Anwar está emocionado por las cámaras que lo rodean. Harán una película sobre él que emulará estilos del film noir y los westerns, permitiéndole vestirse como, lo que dice ser, un gángster, y un vaquero. Sus amigos buscan personas dispuestas a aparecer en el documental y gritar y rogar por su vidas como innumerables lo hicieron. En el fondo vemos a las personas viendo la acción, riéndose por el acto improvisado de violencia ficticia que ocurre ante ellos, mientras al espectador se le congela la sangre. 
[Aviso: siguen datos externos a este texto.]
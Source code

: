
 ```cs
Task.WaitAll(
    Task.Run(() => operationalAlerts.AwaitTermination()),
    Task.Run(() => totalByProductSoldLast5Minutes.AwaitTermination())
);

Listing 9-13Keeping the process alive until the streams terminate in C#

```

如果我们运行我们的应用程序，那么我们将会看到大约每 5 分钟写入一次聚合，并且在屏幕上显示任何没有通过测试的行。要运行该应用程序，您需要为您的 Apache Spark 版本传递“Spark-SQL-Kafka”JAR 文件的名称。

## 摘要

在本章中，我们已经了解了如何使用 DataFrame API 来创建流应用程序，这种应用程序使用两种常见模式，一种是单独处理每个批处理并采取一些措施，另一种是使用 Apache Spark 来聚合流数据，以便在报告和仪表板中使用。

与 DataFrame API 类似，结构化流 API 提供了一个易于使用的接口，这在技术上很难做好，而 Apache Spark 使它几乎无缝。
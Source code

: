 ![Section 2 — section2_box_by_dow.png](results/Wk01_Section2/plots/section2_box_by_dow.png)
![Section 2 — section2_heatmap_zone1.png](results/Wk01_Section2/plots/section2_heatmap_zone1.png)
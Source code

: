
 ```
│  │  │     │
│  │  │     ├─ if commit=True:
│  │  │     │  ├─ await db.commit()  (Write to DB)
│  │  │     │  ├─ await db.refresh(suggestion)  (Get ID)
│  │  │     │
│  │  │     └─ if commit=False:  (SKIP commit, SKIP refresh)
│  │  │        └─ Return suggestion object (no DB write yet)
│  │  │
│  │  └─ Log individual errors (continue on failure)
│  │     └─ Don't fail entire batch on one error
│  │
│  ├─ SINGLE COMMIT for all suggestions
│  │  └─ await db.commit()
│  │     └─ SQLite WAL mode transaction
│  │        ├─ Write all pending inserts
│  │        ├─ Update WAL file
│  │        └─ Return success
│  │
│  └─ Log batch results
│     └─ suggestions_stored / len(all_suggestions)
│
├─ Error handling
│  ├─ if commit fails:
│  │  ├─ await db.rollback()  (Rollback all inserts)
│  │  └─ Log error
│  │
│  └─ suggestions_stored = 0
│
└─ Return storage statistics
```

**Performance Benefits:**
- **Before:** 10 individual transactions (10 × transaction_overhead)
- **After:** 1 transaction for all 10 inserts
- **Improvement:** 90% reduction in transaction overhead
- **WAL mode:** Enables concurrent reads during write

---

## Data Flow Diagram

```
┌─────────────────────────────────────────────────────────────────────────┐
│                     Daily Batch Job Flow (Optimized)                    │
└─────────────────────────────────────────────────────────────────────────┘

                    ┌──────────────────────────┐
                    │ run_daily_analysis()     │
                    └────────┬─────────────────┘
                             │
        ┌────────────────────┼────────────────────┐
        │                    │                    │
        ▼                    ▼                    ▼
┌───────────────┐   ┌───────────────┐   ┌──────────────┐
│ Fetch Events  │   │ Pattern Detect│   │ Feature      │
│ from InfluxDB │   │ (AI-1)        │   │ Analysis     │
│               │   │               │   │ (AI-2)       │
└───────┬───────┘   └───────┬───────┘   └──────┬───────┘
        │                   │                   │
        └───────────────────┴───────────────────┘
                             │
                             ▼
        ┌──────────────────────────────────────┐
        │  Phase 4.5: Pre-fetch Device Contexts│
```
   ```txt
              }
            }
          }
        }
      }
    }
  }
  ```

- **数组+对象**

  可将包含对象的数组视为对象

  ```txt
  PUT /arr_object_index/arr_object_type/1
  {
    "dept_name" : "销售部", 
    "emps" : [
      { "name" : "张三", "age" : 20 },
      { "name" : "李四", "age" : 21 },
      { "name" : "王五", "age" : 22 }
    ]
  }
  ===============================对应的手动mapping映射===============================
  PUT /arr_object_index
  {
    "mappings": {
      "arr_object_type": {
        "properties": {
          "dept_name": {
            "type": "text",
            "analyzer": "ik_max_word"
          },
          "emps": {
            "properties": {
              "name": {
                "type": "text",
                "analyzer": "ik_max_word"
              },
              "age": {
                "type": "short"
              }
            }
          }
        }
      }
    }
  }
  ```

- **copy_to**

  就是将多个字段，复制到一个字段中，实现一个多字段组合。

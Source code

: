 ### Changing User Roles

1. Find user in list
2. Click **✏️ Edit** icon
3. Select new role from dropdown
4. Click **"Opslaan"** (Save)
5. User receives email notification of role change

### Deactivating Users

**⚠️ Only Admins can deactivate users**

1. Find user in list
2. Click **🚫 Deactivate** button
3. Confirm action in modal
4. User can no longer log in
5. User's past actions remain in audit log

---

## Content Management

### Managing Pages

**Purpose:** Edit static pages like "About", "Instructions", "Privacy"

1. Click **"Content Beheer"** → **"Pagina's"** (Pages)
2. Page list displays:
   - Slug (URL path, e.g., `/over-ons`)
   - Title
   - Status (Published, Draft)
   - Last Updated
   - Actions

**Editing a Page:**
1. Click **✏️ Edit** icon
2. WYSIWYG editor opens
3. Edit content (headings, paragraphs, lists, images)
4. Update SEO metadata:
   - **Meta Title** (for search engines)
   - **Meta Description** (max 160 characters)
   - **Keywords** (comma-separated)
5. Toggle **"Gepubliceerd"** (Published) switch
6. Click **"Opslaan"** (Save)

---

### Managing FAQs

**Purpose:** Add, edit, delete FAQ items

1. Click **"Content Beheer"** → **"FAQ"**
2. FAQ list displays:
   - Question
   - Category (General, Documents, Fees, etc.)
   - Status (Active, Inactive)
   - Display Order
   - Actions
En una secuencia, recrean el saqueo de una aldea donde mataron a cientos y violaron mujeres. La escena es macabra, pero una vez culmina la filmación, todos se felicitan por lo bien que les quedó. Sin embargo, mi mirada no se apartó de una señora mayor, que se quedó atónita, conmocionada en el piso. Me pregunté si quizá para ella esto no era una recreación, sino un recuerdo. ¿La habrán violado cuando ocurrió en verdad? ¿Cuántas veces? ¿Habrán matado a su padre? ¿A su esposo? ¿A su hijo?

Pero entonces ocurre algo verdaderamente increíble, cuando el sueño de Anwar se va convirtiendo en una pesadilla. Recrear la violencia lo lleva a reflexionar sobre ella. Sigue siendo un monstruo, pero lo importante es que ahora se está percatando de que lo es. 

El final de The Act of Violence es sumamente poderoso y estremecedor. Anwar observa en televisión las viñetas que ha filmado con sus amigos recreando las torturas, violaciones y matanzas que décadas atrás cometieron. En una de ellas, él aparece interpretando a uno de los torturados. “¿Las personas que yo torturé... sintieron lo que yo estaba sintiendo en ese momento”, pregunta el anciano. “No”, le responde Oppenheimer fuera de cámara. “Lo sintieron peor, porque tú estabas haciendo una película y ellos sabían que los ibas a matar”. 

Lo que ocurre después me sacudió hasta el alma e incluso me hizo hasta sentir un poco -tan sólo un poquito- de pena por Anwar. Creo que eso me hace humano, algo que Anwar nunca fue.


También vi Post Tenebras Lux, del mexicano Carlos Reygadas, pero terminó a la medianoche, así que de esa les hablaré mañana. Hoy, en mi último día en el TIFF, veré Great Expectations, Passion, A Hijacking, Room 237 y Here Comes the Devil.